> [Exercise]: Every line below that holds the string "documentclass" must be copied.

> [Extracted records]:
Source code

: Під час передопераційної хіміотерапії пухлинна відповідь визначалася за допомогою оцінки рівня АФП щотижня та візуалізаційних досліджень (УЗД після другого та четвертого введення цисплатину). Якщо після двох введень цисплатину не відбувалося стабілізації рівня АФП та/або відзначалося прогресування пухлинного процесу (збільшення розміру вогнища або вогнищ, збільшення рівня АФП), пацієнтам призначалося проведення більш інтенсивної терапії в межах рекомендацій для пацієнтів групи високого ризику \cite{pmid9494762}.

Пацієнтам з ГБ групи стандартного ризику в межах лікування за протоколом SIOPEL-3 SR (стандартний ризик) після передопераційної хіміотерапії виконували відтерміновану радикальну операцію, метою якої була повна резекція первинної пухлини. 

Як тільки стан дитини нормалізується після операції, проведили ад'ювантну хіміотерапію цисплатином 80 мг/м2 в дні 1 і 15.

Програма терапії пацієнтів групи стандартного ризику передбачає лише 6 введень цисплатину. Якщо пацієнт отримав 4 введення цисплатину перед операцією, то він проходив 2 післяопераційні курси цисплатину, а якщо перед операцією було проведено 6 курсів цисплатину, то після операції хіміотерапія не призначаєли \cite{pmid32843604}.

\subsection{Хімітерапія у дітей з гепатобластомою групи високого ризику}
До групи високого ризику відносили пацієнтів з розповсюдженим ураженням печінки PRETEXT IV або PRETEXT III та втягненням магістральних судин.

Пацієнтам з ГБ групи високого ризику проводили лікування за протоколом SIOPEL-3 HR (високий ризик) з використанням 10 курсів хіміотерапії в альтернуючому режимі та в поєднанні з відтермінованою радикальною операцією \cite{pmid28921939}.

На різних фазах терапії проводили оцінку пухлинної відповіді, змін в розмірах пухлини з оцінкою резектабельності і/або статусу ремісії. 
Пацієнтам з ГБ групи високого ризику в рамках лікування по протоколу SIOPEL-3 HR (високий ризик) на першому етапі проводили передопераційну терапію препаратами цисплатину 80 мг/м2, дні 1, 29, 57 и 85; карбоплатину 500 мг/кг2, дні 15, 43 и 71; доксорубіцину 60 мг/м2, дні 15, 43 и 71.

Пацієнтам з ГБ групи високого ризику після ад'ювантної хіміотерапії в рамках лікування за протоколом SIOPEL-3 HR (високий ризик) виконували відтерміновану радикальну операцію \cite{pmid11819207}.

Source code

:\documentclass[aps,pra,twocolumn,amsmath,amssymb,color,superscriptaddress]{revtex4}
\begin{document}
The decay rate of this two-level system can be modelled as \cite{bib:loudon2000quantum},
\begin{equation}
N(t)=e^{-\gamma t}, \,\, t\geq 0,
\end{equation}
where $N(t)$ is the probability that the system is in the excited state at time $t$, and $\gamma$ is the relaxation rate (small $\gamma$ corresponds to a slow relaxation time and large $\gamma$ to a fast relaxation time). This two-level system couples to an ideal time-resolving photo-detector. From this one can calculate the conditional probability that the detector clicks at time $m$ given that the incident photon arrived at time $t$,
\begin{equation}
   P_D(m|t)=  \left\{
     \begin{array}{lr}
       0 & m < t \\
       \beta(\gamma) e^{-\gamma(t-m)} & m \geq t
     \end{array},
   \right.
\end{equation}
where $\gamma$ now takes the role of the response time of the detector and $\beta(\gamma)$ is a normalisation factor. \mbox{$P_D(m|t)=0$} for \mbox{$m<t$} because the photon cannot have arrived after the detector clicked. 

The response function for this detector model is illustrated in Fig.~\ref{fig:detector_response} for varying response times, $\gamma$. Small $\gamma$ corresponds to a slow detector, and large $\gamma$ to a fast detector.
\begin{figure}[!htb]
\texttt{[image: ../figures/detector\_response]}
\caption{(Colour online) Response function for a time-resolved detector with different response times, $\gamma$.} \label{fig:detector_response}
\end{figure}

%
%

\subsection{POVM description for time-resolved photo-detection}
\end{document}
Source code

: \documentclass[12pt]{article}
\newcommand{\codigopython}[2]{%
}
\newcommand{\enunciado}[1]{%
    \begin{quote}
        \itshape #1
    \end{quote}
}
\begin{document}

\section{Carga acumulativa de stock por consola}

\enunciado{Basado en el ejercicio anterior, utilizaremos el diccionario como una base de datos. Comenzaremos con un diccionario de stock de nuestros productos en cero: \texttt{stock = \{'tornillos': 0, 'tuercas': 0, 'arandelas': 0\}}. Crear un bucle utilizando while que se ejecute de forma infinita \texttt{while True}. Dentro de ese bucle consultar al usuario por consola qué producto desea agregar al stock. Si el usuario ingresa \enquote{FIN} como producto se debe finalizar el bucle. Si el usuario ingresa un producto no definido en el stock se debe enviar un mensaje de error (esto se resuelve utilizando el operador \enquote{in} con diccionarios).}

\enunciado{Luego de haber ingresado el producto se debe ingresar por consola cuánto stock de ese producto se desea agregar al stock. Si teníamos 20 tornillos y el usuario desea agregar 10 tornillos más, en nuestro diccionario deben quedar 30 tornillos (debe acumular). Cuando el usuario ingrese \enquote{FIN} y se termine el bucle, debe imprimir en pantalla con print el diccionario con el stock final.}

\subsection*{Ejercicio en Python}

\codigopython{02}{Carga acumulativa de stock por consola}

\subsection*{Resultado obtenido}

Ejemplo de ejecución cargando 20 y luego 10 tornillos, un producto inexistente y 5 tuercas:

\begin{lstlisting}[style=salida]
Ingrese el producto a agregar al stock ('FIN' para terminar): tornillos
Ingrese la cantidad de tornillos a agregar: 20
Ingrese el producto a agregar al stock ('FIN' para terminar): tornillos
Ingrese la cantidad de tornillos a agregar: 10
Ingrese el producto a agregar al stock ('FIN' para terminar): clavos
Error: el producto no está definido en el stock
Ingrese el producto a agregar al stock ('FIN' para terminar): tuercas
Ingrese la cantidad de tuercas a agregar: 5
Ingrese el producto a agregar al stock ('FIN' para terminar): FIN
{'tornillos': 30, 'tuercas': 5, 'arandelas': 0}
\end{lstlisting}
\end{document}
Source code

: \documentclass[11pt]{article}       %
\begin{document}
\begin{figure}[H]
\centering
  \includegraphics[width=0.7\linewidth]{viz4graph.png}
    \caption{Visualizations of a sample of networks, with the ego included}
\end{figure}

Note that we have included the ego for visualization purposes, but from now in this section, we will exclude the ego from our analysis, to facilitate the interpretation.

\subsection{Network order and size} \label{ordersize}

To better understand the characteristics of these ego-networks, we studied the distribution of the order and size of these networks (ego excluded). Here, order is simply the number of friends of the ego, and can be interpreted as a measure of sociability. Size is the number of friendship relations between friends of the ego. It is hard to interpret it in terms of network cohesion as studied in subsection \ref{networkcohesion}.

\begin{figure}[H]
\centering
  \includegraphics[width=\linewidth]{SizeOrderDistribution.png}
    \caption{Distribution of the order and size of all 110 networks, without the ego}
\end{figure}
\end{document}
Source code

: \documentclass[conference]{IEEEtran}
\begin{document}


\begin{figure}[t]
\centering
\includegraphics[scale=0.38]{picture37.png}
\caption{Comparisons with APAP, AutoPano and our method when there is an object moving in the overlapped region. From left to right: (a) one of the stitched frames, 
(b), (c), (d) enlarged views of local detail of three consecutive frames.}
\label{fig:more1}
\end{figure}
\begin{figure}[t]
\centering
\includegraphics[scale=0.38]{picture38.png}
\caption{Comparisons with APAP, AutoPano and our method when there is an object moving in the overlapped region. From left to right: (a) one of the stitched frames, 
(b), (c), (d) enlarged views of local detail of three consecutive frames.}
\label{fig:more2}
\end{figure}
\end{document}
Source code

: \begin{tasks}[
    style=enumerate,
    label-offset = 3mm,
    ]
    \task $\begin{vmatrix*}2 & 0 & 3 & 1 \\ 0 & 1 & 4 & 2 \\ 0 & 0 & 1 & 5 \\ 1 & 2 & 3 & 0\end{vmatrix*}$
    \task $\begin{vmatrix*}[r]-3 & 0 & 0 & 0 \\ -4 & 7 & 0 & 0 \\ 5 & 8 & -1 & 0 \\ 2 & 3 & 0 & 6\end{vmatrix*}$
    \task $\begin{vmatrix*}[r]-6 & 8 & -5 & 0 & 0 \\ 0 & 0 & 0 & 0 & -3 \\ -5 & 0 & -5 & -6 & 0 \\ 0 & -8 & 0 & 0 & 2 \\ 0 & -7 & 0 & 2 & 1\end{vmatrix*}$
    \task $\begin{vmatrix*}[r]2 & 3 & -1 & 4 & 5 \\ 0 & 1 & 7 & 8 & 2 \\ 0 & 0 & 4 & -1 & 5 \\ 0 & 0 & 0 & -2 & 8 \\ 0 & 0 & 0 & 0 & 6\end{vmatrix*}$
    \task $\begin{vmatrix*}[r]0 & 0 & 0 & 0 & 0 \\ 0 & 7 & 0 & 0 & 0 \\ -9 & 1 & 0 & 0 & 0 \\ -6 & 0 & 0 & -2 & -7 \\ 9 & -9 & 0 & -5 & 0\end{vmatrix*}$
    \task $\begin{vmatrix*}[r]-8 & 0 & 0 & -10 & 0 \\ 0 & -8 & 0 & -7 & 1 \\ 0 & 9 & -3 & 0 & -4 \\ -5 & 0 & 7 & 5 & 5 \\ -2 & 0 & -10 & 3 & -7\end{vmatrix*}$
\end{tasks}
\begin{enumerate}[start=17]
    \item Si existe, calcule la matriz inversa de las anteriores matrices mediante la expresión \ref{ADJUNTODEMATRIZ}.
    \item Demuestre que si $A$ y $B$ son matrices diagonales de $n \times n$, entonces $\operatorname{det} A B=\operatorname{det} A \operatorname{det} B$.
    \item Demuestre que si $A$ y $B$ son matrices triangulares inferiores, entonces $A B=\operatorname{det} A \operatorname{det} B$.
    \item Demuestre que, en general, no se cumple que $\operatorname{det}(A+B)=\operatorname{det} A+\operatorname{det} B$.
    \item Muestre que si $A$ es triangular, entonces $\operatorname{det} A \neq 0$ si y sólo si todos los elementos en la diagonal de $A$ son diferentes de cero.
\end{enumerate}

> [Answer to this task]:
:\documentclass[aps,pra,twocolumn,amsmath,amssymb,color,superscriptaddress]{revtex4}
: \documentclass[12pt]{article}
: \documentclass[11pt]{article}       %
: \documentclass[conference]{IEEEtran}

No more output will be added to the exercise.